When it was noted that he plays the most humane and respectful executioner imaginable, he laughed but didn’t give in. “That’s right: I’m the all-American executioner,” he said, gently sarcastic. “Yes, that’s right. I was a good guy.”

Apparently, we’d hit a nerve.

“After doing ‘Philadelphia’ and ‘Forrest Gump’ and ‘Apollo 13,’ [some critics] said, ‘Look, he’s just playing the same guy over and over again.’ I’m sorry, but I don’t get it. And I don’t get the concept that I’m always playing the all-American guys. I play all the guys. That’s true. It is me. There’s no doubt about that,” he said. “But I don’t see any of these characters as being big massive icons that are somehow placed up on Mt.
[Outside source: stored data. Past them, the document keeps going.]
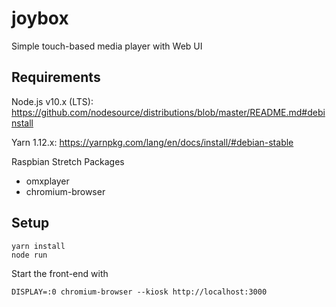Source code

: # joybox
Simple touch-based media player with Web UI

## Requirements
Node.js v10.x (LTS):
https://github.com/nodesource/distributions/blob/master/README.md#debinstall

Yarn 1.12.x:
https://yarnpkg.com/lang/en/docs/install/#debian-stable

Raspbian Stretch Packages
* omxplayer
* chromium-browser

## Setup
```
yarn install
node run
```

Start the front-end with
```
DISPLAY=:0 chromium-browser --kiosk http://localhost:3000
```

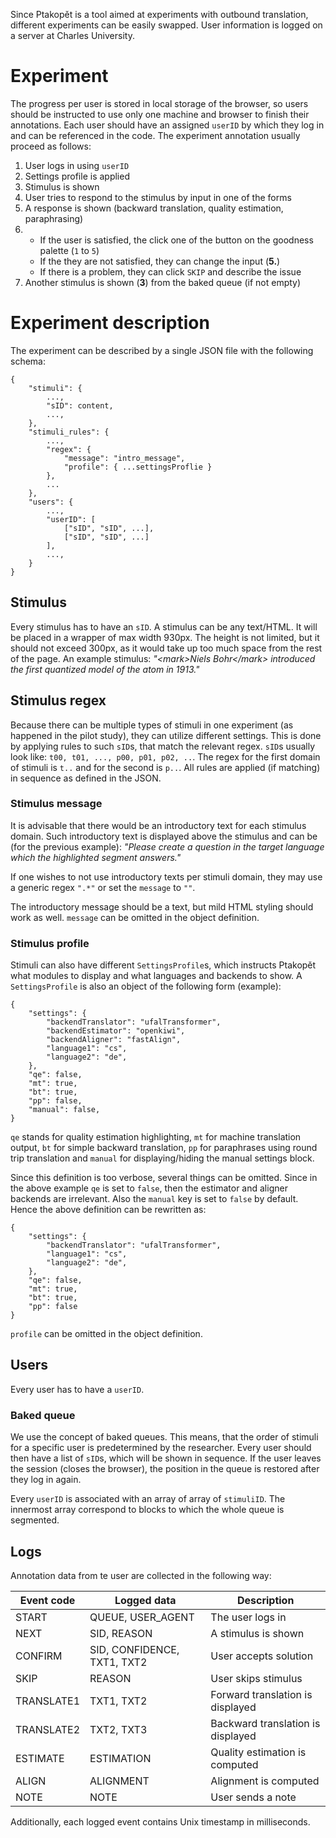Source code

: Since Ptakopět is a tool aimed at experiments with outbound translation, different experiments can be easily swapped. User information is logged on a server at Charles University.

# Experiment

The progress per user is stored in local storage of the browser, so users should be instructed to use only one machine and browser to finish their annotations. Each user should have an assigned `userID` by which they log in and can be referenced in the code. The experiment annotation usually proceed as follows:

1. User logs in using `userID`
2. Settings profile is applied
3. Stimulus is shown
4. User tries to respond to the stimulus by input in one of the forms
5. A response is shown (backward translation, quality estimation, paraphrasing)
6. - If the user is satisfied, the click one of the button on the goodness palette (`1` to `5`)
   - If the they are not satisfied, they can change the input (__5.__)
   - If there is a problem, they can click `SKIP` and describe the issue
7. Another stimulus is shown (__3__) from the baked queue (if not empty)

# Experiment description

The experiment can be described by a single JSON file with the following schema:

```
{
    "stimuli": {
        ...,
        "sID": content,
        ...,
    },
    "stimuli_rules": {
        ...,
        "regex": {
            "message": "intro_message",
            "profile": { ...settingsProflie }
        },
        ...
    },
    "users": {
        ...,
        "userID": [
            ["sID", "sID", ...],
            ["sID", "sID", ...]
        ],
        ...,
    }
}
```

## Stimulus

Every stimulus has to have an `sID`. A stimulus can be any text/HTML. It will be placed in a wrapper of max width 930px. The height is not limited, but it should not exceed 300px, as it would take up too much space from the rest of the page. An example stimulus: _"&lt;mark>Niels Bohr&lt;/mark> introduced the first quantized model of the atom in 1913."_

## Stimulus regex

Because there can be multiple types of stimuli in one experiment (as happened in the pilot study), they can utilize different settings. This is done by applying rules to such `sID`s, that match the relevant regex. `sID`s usually look like: `t00, t01, ..., p00, p01, p02, ..`. The regex for the first domain of stimuli is `t..` and for the second is `p..`. All rules are applied (if matching) in sequence as defined in the JSON.

### Stimulus message

It is advisable that there would be an introductory text for each stimulus domain. Such introductory text is displayed above the stimulus and can be (for the previous example): _"Please create a question in the target language which the highlighted segment answers."_

If one wishes to not use introductory texts per stimuli domain, they may use a generic regex `".*"` or set the `message` to `""`.

The introductory message should be a text, but mild HTML styling should work as well. `message` can be omitted in the object definition.

### Stimulus profile

Stimuli can also have different `SettingsProfile`s, which instructs Ptakopět what modules to display and what languages and backends to show. A `SettingsProfile` is also an object of the following form (example):

```
{
    "settings": {
        "backendTranslator": "ufalTransformer",
        "backendEstimator": "openkiwi",
        "backendAligner": "fastAlign",
        "language1": "cs",
        "language2": "de",
    },
    "qe": false,
    "mt": true,
    "bt": true,
    "pp": false,
    "manual": false,
}
```

`qe` stands for quality estimation highlighting, `mt` for machine translation output, `bt` for simple backward translation, `pp` for paraphrases using round trip translation and `manual` for displaying/hiding the manual settings block.

Since this definition is too verbose, several things can be omitted. Since in the above example `qe` is set to `false`, then the estimator and aligner backends are irrelevant. Also the `manual` key is set to `false` by default. Hence the above definition can be rewritten as:


```
{
    "settings": {
        "backendTranslator": "ufalTransformer",
        "language1": "cs",
        "language2": "de",
    },
    "qe": false,
    "mt": true,
    "bt": true,
    "pp": false
}
```

`profile` can be omitted in the object definition.

## Users

Every user has to have a `userID`.

### Baked queue

We use the concept of baked queues. This means, that the order of stimuli for a specific user is predetermined by the researcher. Every user should then have a list of `sID`s, which will be shown in sequence. If the user leaves the session (closes the browser), the position in the queue is restored after they log in again.

Every `userID` is associated with an array of array of `stimuliID`. The innermost array correspond to blocks to which the whole queue is segmented.

## Logs

Annotation data from te user are collected in the following way:

| Event code | Logged data | Description |
|-|-|-|
| START      | QUEUE, USER_AGENT | The user logs in |
| NEXT       | SID, REASON | A stimulus is shown |
| CONFIRM    | SID, CONFIDENCE, TXT1, TXT2 | User accepts solution |
| SKIP       | REASON | User skips stimulus |
| TRANSLATE1 | TXT1, TXT2 | Forward translation is displayed |
| TRANSLATE2 | TXT2, TXT3 | Backward translation is displayed |
| ESTIMATE   | ESTIMATION | Quality estimation is computed |
| ALIGN      | ALIGNMENT  | Alignment is computed |
| NOTE       | NOTE  | User sends a note |

Additionally, each logged event contains Unix timestamp in milliseconds.
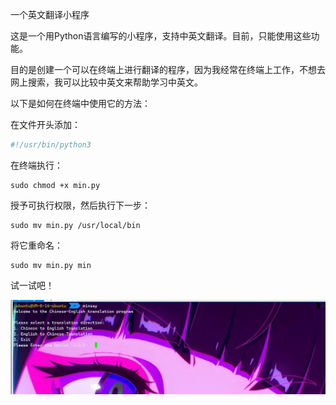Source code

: <!--
 * @Author: yowayimono
 * @Date: 2023-09-12 20:18:37
 * @LastEditors: yowayimono
 * @LastEditTime: 2023-09-12 20:26:29
 * @Description: nothing
-->
一个英文翻译小程序

这是一个用Python语言编写的小程序，支持中英文翻译。目前，只能使用这些功能。

目的是创建一个可以在终端上进行翻译的程序，因为我经常在终端上工作，不想去网上搜索，我可以比较中英文来帮助学习中英文。

以下是如何在终端中使用它的方法：

在文件开头添加：
```python
#!/usr/bin/python3
```

在终端执行：
```shell
sudo chmod +x min.py
```
授予可执行权限，然后执行下一步：
```shell
sudo mv min.py /usr/local/bin
```
将它重命名：
```shell
sudo mv min.py min
```
试一试吧！

![Alt text](image.png)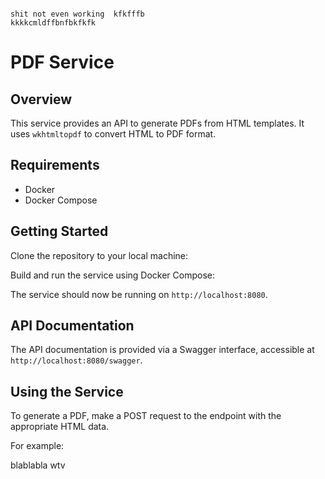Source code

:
 ```

shit not even working  kfkfffb 
kkkkcmldffbnfbkfkfk
```


# PDF Service

## Overview
This service provides an API to generate PDFs from HTML templates. It uses `wkhtmltopdf` to convert HTML to PDF format.

## Requirements
- Docker
- Docker Compose


## Getting Started

Clone the repository to your local machine:

Build and run the service using Docker Compose:




The service should now be running on `http://localhost:8080`.

## API Documentation
The API documentation is provided via a Swagger interface, accessible at `http://localhost:8080/swagger`.

## Using the Service
To generate a PDF, make a POST request to the endpoint with the appropriate HTML data.

For example:



blablabla wtv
Rushmore. That is a prism that is applied by way of retrospect onto the movies.”

Bob Zemeckis worked with Hanks on “Forrest Gump,” one of Hanks’ Oscar-winning performances, and is in the middle of shooting “Cast Away,” in which Hanks plays a man stranded alone on a desert island. The director said that Hanks can’t help but be viewed through the lens of his own mega-stardom.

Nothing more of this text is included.